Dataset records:

# # #

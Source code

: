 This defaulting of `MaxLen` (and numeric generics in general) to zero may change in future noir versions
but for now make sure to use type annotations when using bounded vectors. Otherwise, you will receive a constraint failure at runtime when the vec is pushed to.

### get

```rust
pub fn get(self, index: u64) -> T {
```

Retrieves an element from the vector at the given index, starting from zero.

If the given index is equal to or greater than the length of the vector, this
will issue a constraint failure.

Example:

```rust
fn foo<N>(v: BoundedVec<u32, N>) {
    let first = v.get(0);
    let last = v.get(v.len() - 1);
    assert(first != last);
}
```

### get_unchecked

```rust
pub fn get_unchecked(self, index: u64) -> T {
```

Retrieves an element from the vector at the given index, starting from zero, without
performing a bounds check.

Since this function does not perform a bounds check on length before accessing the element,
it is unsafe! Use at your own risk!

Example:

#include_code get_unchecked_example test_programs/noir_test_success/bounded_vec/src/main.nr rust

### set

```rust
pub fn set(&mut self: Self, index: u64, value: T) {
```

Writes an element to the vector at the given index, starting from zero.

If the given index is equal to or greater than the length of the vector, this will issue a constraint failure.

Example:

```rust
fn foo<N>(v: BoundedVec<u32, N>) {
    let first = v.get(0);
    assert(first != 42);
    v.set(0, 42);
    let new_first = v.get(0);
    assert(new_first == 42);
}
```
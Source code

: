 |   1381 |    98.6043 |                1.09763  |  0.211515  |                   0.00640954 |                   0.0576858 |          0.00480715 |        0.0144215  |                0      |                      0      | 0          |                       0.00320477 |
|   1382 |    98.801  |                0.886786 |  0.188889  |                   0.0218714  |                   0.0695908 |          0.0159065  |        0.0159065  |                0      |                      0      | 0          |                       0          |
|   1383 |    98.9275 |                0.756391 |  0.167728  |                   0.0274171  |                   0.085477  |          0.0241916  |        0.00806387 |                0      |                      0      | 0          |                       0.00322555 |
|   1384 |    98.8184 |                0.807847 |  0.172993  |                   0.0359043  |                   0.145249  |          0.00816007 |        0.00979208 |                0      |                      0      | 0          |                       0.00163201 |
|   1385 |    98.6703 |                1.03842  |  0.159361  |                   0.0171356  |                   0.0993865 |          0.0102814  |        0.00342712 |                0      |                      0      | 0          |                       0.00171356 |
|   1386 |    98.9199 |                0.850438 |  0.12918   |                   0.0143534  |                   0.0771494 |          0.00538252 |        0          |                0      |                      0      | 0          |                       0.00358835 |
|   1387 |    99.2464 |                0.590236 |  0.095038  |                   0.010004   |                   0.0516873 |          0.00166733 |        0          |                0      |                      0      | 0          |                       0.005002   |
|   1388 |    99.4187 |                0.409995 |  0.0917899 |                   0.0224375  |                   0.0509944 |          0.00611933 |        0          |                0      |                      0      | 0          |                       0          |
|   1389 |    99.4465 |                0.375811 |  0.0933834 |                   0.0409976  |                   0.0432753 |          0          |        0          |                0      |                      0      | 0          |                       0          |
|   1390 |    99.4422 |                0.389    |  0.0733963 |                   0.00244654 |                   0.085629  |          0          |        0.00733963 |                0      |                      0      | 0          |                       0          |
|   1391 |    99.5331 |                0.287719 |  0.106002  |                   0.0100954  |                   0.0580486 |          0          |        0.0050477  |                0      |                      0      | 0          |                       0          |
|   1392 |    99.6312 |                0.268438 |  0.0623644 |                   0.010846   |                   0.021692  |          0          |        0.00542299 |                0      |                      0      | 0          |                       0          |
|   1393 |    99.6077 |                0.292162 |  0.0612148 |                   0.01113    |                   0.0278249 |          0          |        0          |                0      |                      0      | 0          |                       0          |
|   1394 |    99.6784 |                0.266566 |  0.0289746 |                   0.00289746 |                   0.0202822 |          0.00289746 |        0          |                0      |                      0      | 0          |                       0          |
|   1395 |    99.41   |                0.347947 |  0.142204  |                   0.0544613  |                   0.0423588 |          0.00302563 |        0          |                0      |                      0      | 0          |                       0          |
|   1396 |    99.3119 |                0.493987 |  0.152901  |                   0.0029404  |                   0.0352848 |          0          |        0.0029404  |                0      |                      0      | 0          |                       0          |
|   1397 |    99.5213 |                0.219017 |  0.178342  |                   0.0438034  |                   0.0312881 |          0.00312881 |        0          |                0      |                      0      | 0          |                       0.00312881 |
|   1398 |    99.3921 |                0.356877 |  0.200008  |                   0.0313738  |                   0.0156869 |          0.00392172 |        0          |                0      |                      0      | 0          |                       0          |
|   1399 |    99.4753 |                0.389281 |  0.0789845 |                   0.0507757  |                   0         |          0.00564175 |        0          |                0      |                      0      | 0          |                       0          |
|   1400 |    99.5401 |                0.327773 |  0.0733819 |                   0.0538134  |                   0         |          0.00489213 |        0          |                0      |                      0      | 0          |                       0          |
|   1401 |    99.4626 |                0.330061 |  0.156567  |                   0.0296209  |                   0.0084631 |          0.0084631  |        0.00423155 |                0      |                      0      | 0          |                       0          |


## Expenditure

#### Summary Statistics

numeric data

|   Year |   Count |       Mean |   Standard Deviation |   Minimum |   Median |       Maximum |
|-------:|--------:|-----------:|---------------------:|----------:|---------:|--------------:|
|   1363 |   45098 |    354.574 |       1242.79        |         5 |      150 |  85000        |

# # #

### Exercise objective
Give back every entry above, complete and exact.

### Answer box
Source code

: This defaulting of `MaxLen` (and numeric generics in general) to zero may change in future noir versions
but for now make sure to use type annotations when using bounded vectors. Otherwise, you will receive a constraint failure at runtime when the vec is pushed to.

### get

```rust
pub fn get(self, index: u64) -> T {
```

Retrieves an element from the vector at the given index, starting from zero.

If the given index is equal to or greater than the length of the vector, this
will issue a constraint failure.

Example:

```rust
fn foo<N>(v: BoundedVec<u32, N>) {
    let first = v.get(0);
    let last = v.get(v.len() - 1);
    assert(first != last);
}
```

### get_unchecked

```rust
pub fn get_unchecked(self, index: u64) -> T {
```

Retrieves an element from the vector at the given index, starting from zero, without
performing a bounds check.

Since this function does not perform a bounds check on length before accessing the element,
it is unsafe! Use at your own risk!

Example:

#include_code get_unchecked_example test_programs/noir_test_success/bounded_vec/src/main.nr rust

### set

```rust
pub fn set(&mut self: Self, index: u64, value: T) {
```

Writes an element to the vector at the given index, starting from zero.

If the given index is equal to or greater than the length of the vector, this will issue a constraint failure.

Example:

```rust
fn foo<N>(v: BoundedVec<u32, N>) {
    let first = v.get(0);
    assert(first != 42);
    v.set(0, 42);
    let new_first = v.get(0);
    assert(new_first == 42);
}
```
Source code

: |   1381 |    98.6043 |                1.09763  |  0.211515  |                   0.00640954 |                   0.0576858 |          0.00480715 |        0.0144215  |                0      |                      0      | 0          |                       0.00320477 |
|   1382 |    98.801  |                0.886786 |  0.188889  |                   0.0218714  |                   0.0695908 |          0.0159065  |        0.0159065  |                0      |                      0      | 0          |                       0          |
|   1383 |    98.9275 |                0.756391 |  0.167728  |                   0.0274171  |                   0.085477  |          0.0241916  |        0.00806387 |                0      |                      0      | 0          |                       0.00322555 |
|   1384 |    98.8184 |                0.807847 |  0.172993  |                   0.0359043  |                   0.145249  |          0.00816007 |        0.00979208 |                0      |                      0      | 0          |                       0.00163201 |
|   1385 |    98.6703 |                1.03842  |  0.159361  |                   0.0171356  |                   0.0993865 |          0.0102814  |        0.00342712 |                0      |                      0      | 0          |                       0.00171356 |
|   1386 |    98.9199 |                0.850438 |  0.12918   |                   0.0143534  |                   0.0771494 |          0.00538252 |        0          |                0      |                      0      | 0          |                       0.00358835 |
|   1387 |    99.2464 |                0.590236 |  0.095038  |                   0.010004   |                   0.0516873 |          0.00166733 |        0          |                0      |                      0      | 0          |                       0.005002   |
|   1388 |    99.4187 |                0.409995 |  0.0917899 |                   0.0224375  |                   0.0509944 |          0.00611933 |        0          |                0      |                      0      | 0          |                       0          |
|   1389 |    99.4465 |                0.375811 |  0.0933834 |                   0.0409976  |                   0.0432753 |          0          |        0          |                0      |                      0      | 0          |                       0          |
|   1390 |    99.4422 |                0.389    |  0.0733963 |                   0.00244654 |                   0.085629  |          0          |        0.00733963 |                0      |                      0      | 0          |                       0          |
|   1391 |    99.5331 |                0.287719 |  0.106002  |                   0.0100954  |                   0.0580486 |          0          |        0.0050477  |                0      |                      0      | 0          |                       0          |
|   1392 |    99.6312 |                0.268438 |  0.0623644 |                   0.010846   |                   0.021692  |          0          |        0.00542299 |                0      |                      0      | 0          |                       0          |
|   1393 |    99.6077 |                0.292162 |  0.0612148 |                   0.01113    |                   0.0278249 |          0          |        0          |                0      |                      0      | 0          |                       0          |
|   1394 |    99.6784 |                0.266566 |  0.0289746 |                   0.00289746 |                   0.0202822 |          0.00289746 |        0          |                0      |                      0      | 0          |                       0          |
|   1395 |    99.41   |                0.347947 |  0.142204  |                   0.0544613  |                   0.0423588 |          0.00302563 |        0          |                0      |                      0      | 0          |                       0          |
|   1396 |    99.3119 |                0.493987 |  0.152901  |                   0.0029404  |                   0.0352848 |          0          |        0.0029404  |                0      |                      0      | 0          |                       0          |
|   1397 |    99.5213 |                0.219017 |  0.178342  |                   0.0438034  |                   0.0312881 |          0.00312881 |        0          |                0      |                      0      | 0          |                       0.00312881 |
|   1398 |    99.3921 |                0.356877 |  0.200008  |                   0.0313738  |                   0.0156869 |          0.00392172 |        0          |                0      |                      0      | 0          |                       0          |
|   1399 |    99.4753 |                0.389281 |  0.0789845 |                   0.0507757  |                   0         |          0.00564175 |        0          |                0      |                      0      | 0          |                       0          |
|   1400 |    99.5401 |                0.327773 |  0.0733819 |                   0.0538134  |                   0         |          0.00489213 |        0          |                0      |                      0      | 0          |                       0          |
|   1401 |    99.4626 |                0.330061 |  0.156567  |                   0.0296209  |                   0.0084631 |          0.0084631  |        0.00423155 |                0      |                      0      | 0          |                       0          |


## Expenditure

#### Summary Statistics

numeric data

|   Year |   Count |       Mean |   Standard Deviation |   Minimum |   Median |       Maximum |
|-------:|--------:|-----------:|---------------------:|----------:|---------:|--------------:|
|   1363 |   45098 |    354.574 |       1242.79        |         5 |      150 |  85000        |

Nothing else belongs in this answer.